* _EXERCISE_
Within the data below, copy each line where the string "coding" is found.

:::

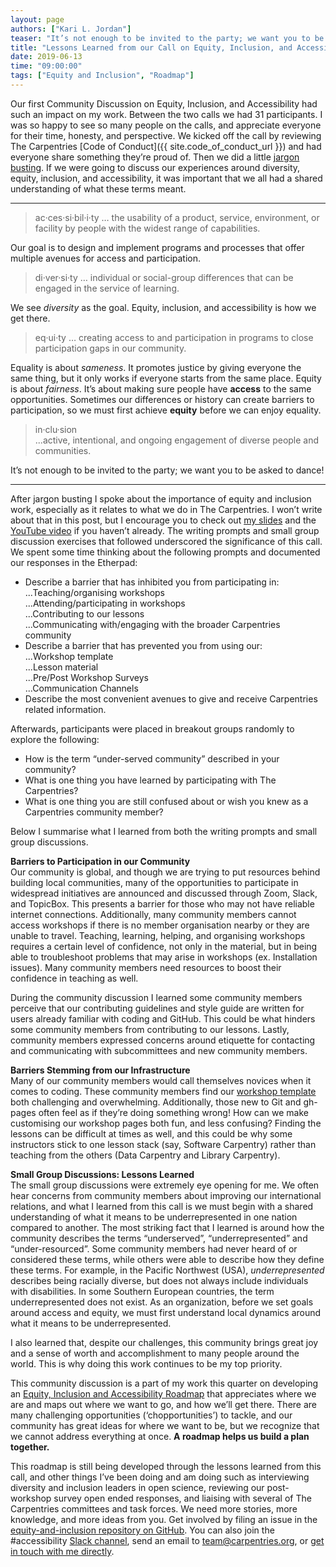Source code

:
```yaml
---
layout: page
authors: ["Kari L. Jordan"]
teaser: "It’s not enough to be invited to the party; we want you to be asked to dance!"
title: "Lessons Learned from our Call on Equity, Inclusion, and Accessibility"
date: 2019-06-13
time: "09:00:00"
tags: ["Equity and Inclusion", "Roadmap"]
---
```

Our first Community Discussion on Equity, Inclusion, and Accessibility had such an impact on my work. Between the two calls we had 31 participants. I was so happy to see so many people on the calls, and appreciate everyone for their time, honesty, and perspective. We kicked off the call by reviewing The Carpentries [Code of Conduct]({{ site.code_of_conduct_url }}) and had everyone share something they’re proud of. Then we did a little [jargon busting](https://en.wikipedia.org/wiki/Jargon). If we were going to discuss our experiences around diversity, equity, inclusion, and accessibility, it was important that we all had a shared understanding of what these terms meant.

---

> ac·ces·si·bil·i·ty
… the usability of a product, service, environment, or facility by people with the widest range of capabilities.

Our goal is to design and implement programs and processes that offer multiple avenues for access and participation.

> di·ver·si·ty
… individual or social-group differences that can be engaged in the service of learning.  

We see *diversity* as the goal. Equity, inclusion, and accessibility is how we get there.  

> eq·ui·ty
… creating access to and participation in programs to close participation gaps in our community.  

Equality is about *sameness*. It promotes justice by giving everyone the same thing, but it only works if everyone starts from the same place. Equity is about *fairness*. It’s about making sure people have __access__ to the same opportunities. Sometimes our differences or history can create barriers to participation, so we must first achieve __equity__ before we can enjoy equality.  

> in·clu·sion   
...active, intentional, and ongoing engagement of diverse people and communities.  

It’s not enough to be invited to the party; we want you to be asked to dance!

---


After jargon busting I spoke about the importance of equity and inclusion work, especially as it relates to what we do in The Carpentries. I won’t write about that in this post, but I encourage you to check out [my slides](https://docs.google.com/presentation/d/1zzRVatAVhxJ4eVWqAezsUCVNbQHWGlBRzsPfCUM-pl8/edit#slide=id.g513b754d06_0_345) and the [YouTube video](https://www.youtube.com/watch?v=npJcMKUKVwc) if you haven’t already.
The writing prompts and small group discussion exercises that followed underscored the significance of this call. We spent some time thinking about the following prompts and documented our responses in the Etherpad:

+ Describe a barrier that has inhibited you from participating in:  
...Teaching/organising workshops   
...Attending/participating in workshops   
...Contributing to our lessons   
...Communicating with/engaging with the broader Carpentries community   
+ Describe a barrier that has prevented you from using our:  
...Workshop template   
...Lesson material   
...Pre/Post Workshop Surveys   
...Communication Channels   
+ Describe the most convenient avenues to give and receive Carpentries related information.

Afterwards, participants were placed in breakout groups randomly to explore the following:

+ How is the term “under-served community” described in your community?
+ What is one thing you have learned by participating with The Carpentries?
+ What is one thing you are still confused about or wish you knew as a Carpentries community member?

Below I summarise what I learned from both the writing prompts and small group discussions.

__Barriers to Participation in our Community__  
Our community is global, and though we are trying to put resources behind building local communities, many of the opportunities to participate in widespread initiatives are announced and discussed through Zoom, Slack, and TopicBox. This presents a barrier for those who may not have reliable internet connections. Additionally, many community members cannot access workshops if there is no member organisation nearby or they are unable to travel. Teaching, learning, helping, and organising workshops requires a certain level of confidence, not only in the material, but in being able to troubleshoot problems that may arise in workshops (ex. Installation issues). Many community members need resources to boost their confidence in teaching as well.

During the community discussion I learned some community members perceive that our contributing guidelines and style guide are written for users already familiar with coding and GitHub. This could be what hinders some community members from contributing to our lessons. Lastly, community members expressed concerns around etiquette for contacting and communicating with subcommittees and new community members.

__Barriers Stemming from our Infrastructure__  
Many of our community members would call themselves novices when it comes to coding. These community members find our [workshop template](https://carpentries.github.io/workshop-template/) both challenging and overwhelming. Additionally, those new to Git and gh-pages often feel as if they’re doing something wrong! How can we make customising our workshop pages both fun, and less confusing? Finding the lessons can be difficult at times as well, and this could be why some instructors stick to one lesson stack (say, Software Carpentry) rather than teaching from the others (Data Carpentry and Library Carpentry).

__Small Group Discussions: Lessons Learned__  
The small group discussions were extremely eye opening for me. We often hear concerns from community members about improving our international relations, and what I learned from this call is we must begin with a shared understanding of what it means to be underrepresented in one nation compared to another. The most striking fact that I learned is around how the community describes the terms “underserved”, “underrepresented” and “under-resourced”. Some community members had never heard of or considered these terms, while others were able to describe how they define these terms. For example, in the Pacific Northwest (USA), *underrepresented* describes being racially diverse, but does not always include individuals with disabilities. In some Southern European countries, the term underrepresented does not exist. As an organization, before we set goals around access and equity, we must first understand local dynamics around what it means to be underrepresented.

I also learned that, despite our challenges, this community brings great joy and a sense of worth and accomplishment to many people around the world. This is why doing this work continues to be my top priority.

This community discussion is a part of my work this quarter on developing an [Equity, Inclusion and Accessibility Roadmap](https://carpentries.org/blog/2019/05/equity-inclusion-accessibility-roadmap/) that appreciates where we are and maps out where we want to go, and how we’ll get there. There are many challenging opportunities (‘chopportunities’) to tackle, and our community has great ideas for where we want to be, but we recognize that we cannot address everything at once. __A roadmap helps us build a plan together.__

This roadmap is still being developed through the lessons learned from this call, and other things I’ve been doing and am doing such as interviewing diversity and inclusion leaders in open science, reviewing our post-workshop survey open ended responses, and liaising with several of The Carpentries committees and task forces. We need more stories, more knowledge, and more ideas from you. Get involved by filing an issue in the [equity-and-inclusion repository on GitHub](https://github.com/carpentries/equity-and-inclusion). You can also join the #accessibility [Slack channel](https://swc-slack-invite.herokuapp.com), send an email to [team@carpentries.org](mailto:team@carpentries.org), or [get in touch with me directly](mailto:kariljordan@carpentries.org).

:::

* _RESPONSE AREA_
During the community discussion I learned some community members perceive that our contributing guidelines and style guide are written for users already familiar with coding and GitHub. This could be what hinders some community members from contributing to our lessons. Lastly, community members expressed concerns around etiquette for contacting and communicating with subcommittees and new community members.
Many of our community members would call themselves novices when it comes to coding. These community members find our [workshop template](https://carpentries.github.io/workshop-template/) both challenging and overwhelming. Additionally, those new to Git and gh-pages often feel as if they’re doing something wrong! How can we make customising our workshop pages both fun, and less confusing? Finding the lessons can be difficult at times as well, and this could be why some instructors stick to one lesson stack (say, Software Carpentry) rather than teaching from the others (Data Carpentry and Library Carpentry).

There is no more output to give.